→ **RECORDS FOR THIS EXERCISE**:
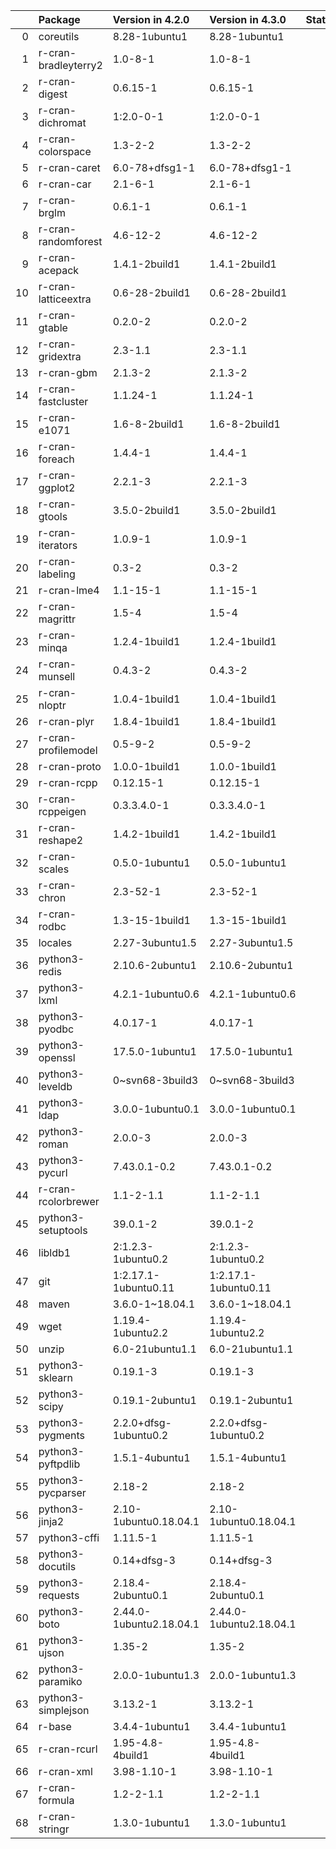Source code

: <!-- markdown-link-check-disable -->

|    | Package              | Version in 4.2.0        | Version in 4.3.0        | Status   |
|---:|:---------------------|:------------------------|:------------------------|:---------|
|  0 | coreutils            | 8.28-1ubuntu1           | 8.28-1ubuntu1           |          |
|  1 | r-cran-bradleyterry2 | 1.0-8-1                 | 1.0-8-1                 |          |
|  2 | r-cran-digest        | 0.6.15-1                | 0.6.15-1                |          |
|  3 | r-cran-dichromat     | 1:2.0-0-1               | 1:2.0-0-1               |          |
|  4 | r-cran-colorspace    | 1.3-2-2                 | 1.3-2-2                 |          |
|  5 | r-cran-caret         | 6.0-78+dfsg1-1          | 6.0-78+dfsg1-1          |          |
|  6 | r-cran-car           | 2.1-6-1                 | 2.1-6-1                 |          |
|  7 | r-cran-brglm         | 0.6.1-1                 | 0.6.1-1                 |          |
|  8 | r-cran-randomforest  | 4.6-12-2                | 4.6-12-2                |          |
|  9 | r-cran-acepack       | 1.4.1-2build1           | 1.4.1-2build1           |          |
| 10 | r-cran-latticeextra  | 0.6-28-2build1          | 0.6-28-2build1          |          |
| 11 | r-cran-gtable        | 0.2.0-2                 | 0.2.0-2                 |          |
| 12 | r-cran-gridextra     | 2.3-1.1                 | 2.3-1.1                 |          |
| 13 | r-cran-gbm           | 2.1.3-2                 | 2.1.3-2                 |          |
| 14 | r-cran-fastcluster   | 1.1.24-1                | 1.1.24-1                |          |
| 15 | r-cran-e1071         | 1.6-8-2build1           | 1.6-8-2build1           |          |
| 16 | r-cran-foreach       | 1.4.4-1                 | 1.4.4-1                 |          |
| 17 | r-cran-ggplot2       | 2.2.1-3                 | 2.2.1-3                 |          |
| 18 | r-cran-gtools        | 3.5.0-2build1           | 3.5.0-2build1           |          |
| 19 | r-cran-iterators     | 1.0.9-1                 | 1.0.9-1                 |          |
| 20 | r-cran-labeling      | 0.3-2                   | 0.3-2                   |          |
| 21 | r-cran-lme4          | 1.1-15-1                | 1.1-15-1                |          |
| 22 | r-cran-magrittr      | 1.5-4                   | 1.5-4                   |          |
| 23 | r-cran-minqa         | 1.2.4-1build1           | 1.2.4-1build1           |          |
| 24 | r-cran-munsell       | 0.4.3-2                 | 0.4.3-2                 |          |
| 25 | r-cran-nloptr        | 1.0.4-1build1           | 1.0.4-1build1           |          |
| 26 | r-cran-plyr          | 1.8.4-1build1           | 1.8.4-1build1           |          |
| 27 | r-cran-profilemodel  | 0.5-9-2                 | 0.5-9-2                 |          |
| 28 | r-cran-proto         | 1.0.0-1build1           | 1.0.0-1build1           |          |
| 29 | r-cran-rcpp          | 0.12.15-1               | 0.12.15-1               |          |
| 30 | r-cran-rcppeigen     | 0.3.3.4.0-1             | 0.3.3.4.0-1             |          |
| 31 | r-cran-reshape2      | 1.4.2-1build1           | 1.4.2-1build1           |          |
| 32 | r-cran-scales        | 0.5.0-1ubuntu1          | 0.5.0-1ubuntu1          |          |
| 33 | r-cran-chron         | 2.3-52-1                | 2.3-52-1                |          |
| 34 | r-cran-rodbc         | 1.3-15-1build1          | 1.3-15-1build1          |          |
| 35 | locales              | 2.27-3ubuntu1.5         | 2.27-3ubuntu1.5         |          |
| 36 | python3-redis        | 2.10.6-2ubuntu1         | 2.10.6-2ubuntu1         |          |
| 37 | python3-lxml         | 4.2.1-1ubuntu0.6        | 4.2.1-1ubuntu0.6        |          |
| 38 | python3-pyodbc       | 4.0.17-1                | 4.0.17-1                |          |
| 39 | python3-openssl      | 17.5.0-1ubuntu1         | 17.5.0-1ubuntu1         |          |
| 40 | python3-leveldb      | 0~svn68-3build3         | 0~svn68-3build3         |          |
| 41 | python3-ldap         | 3.0.0-1ubuntu0.1        | 3.0.0-1ubuntu0.1        |          |
| 42 | python3-roman        | 2.0.0-3                 | 2.0.0-3                 |          |
| 43 | python3-pycurl       | 7.43.0.1-0.2            | 7.43.0.1-0.2            |          |
| 44 | r-cran-rcolorbrewer  | 1.1-2-1.1               | 1.1-2-1.1               |          |
| 45 | python3-setuptools   | 39.0.1-2                | 39.0.1-2                |          |
| 46 | libldb1              | 2:1.2.3-1ubuntu0.2      | 2:1.2.3-1ubuntu0.2      |          |
| 47 | git                  | 1:2.17.1-1ubuntu0.11    | 1:2.17.1-1ubuntu0.11    |          |
| 48 | maven                | 3.6.0-1~18.04.1         | 3.6.0-1~18.04.1         |          |
| 49 | wget                 | 1.19.4-1ubuntu2.2       | 1.19.4-1ubuntu2.2       |          |
| 50 | unzip                | 6.0-21ubuntu1.1         | 6.0-21ubuntu1.1         |          |
| 51 | python3-sklearn      | 0.19.1-3                | 0.19.1-3                |          |
| 52 | python3-scipy        | 0.19.1-2ubuntu1         | 0.19.1-2ubuntu1         |          |
| 53 | python3-pygments     | 2.2.0+dfsg-1ubuntu0.2   | 2.2.0+dfsg-1ubuntu0.2   |          |
| 54 | python3-pyftpdlib    | 1.5.1-4ubuntu1          | 1.5.1-4ubuntu1          |          |
| 55 | python3-pycparser    | 2.18-2                  | 2.18-2                  |          |
| 56 | python3-jinja2       | 2.10-1ubuntu0.18.04.1   | 2.10-1ubuntu0.18.04.1   |          |
| 57 | python3-cffi         | 1.11.5-1                | 1.11.5-1                |          |
| 58 | python3-docutils     | 0.14+dfsg-3             | 0.14+dfsg-3             |          |
| 59 | python3-requests     | 2.18.4-2ubuntu0.1       | 2.18.4-2ubuntu0.1       |          |
| 60 | python3-boto         | 2.44.0-1ubuntu2.18.04.1 | 2.44.0-1ubuntu2.18.04.1 |          |
| 61 | python3-ujson        | 1.35-2                  | 1.35-2                  |          |
| 62 | python3-paramiko     | 2.0.0-1ubuntu1.3        | 2.0.0-1ubuntu1.3        |          |
| 63 | python3-simplejson   | 3.13.2-1                | 3.13.2-1                |          |
| 64 | r-base               | 3.4.4-1ubuntu1          | 3.4.4-1ubuntu1          |          |
| 65 | r-cran-rcurl         | 1.95-4.8-4build1        | 1.95-4.8-4build1        |          |
| 66 | r-cran-xml           | 3.98-1.10-1             | 3.98-1.10-1             |          |
| 67 | r-cran-formula       | 1.2-2-1.1               | 1.2-2-1.1               |          |
| 68 | r-cran-stringr       | 1.3.0-1ubuntu1          | 1.3.0-1ubuntu1          |          |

→ **REQUIREMENT**:
Using the entries shown above, reproduce verbatim the lines from the line bearing "40 | python3-leveldb" to the line bearing "44 | r-cran-rcolorbrewer", inclusive.

→ **PROBLEM SOLUTION**:
| 40 | python3-leveldb      | 0~svn68-3build3         | 0~svn68-3build3         |          |
| 41 | python3-ldap         | 3.0.0-1ubuntu0.1        | 3.0.0-1ubuntu0.1        |          |
| 42 | python3-roman        | 2.0.0-3                 | 2.0.0-3                 |          |
| 43 | python3-pycurl       | 7.43.0.1-0.2            | 7.43.0.1-0.2            |          |
| 44 | r-cran-rcolorbrewer  | 1.1-2-1.1               | 1.1-2-1.1               |          |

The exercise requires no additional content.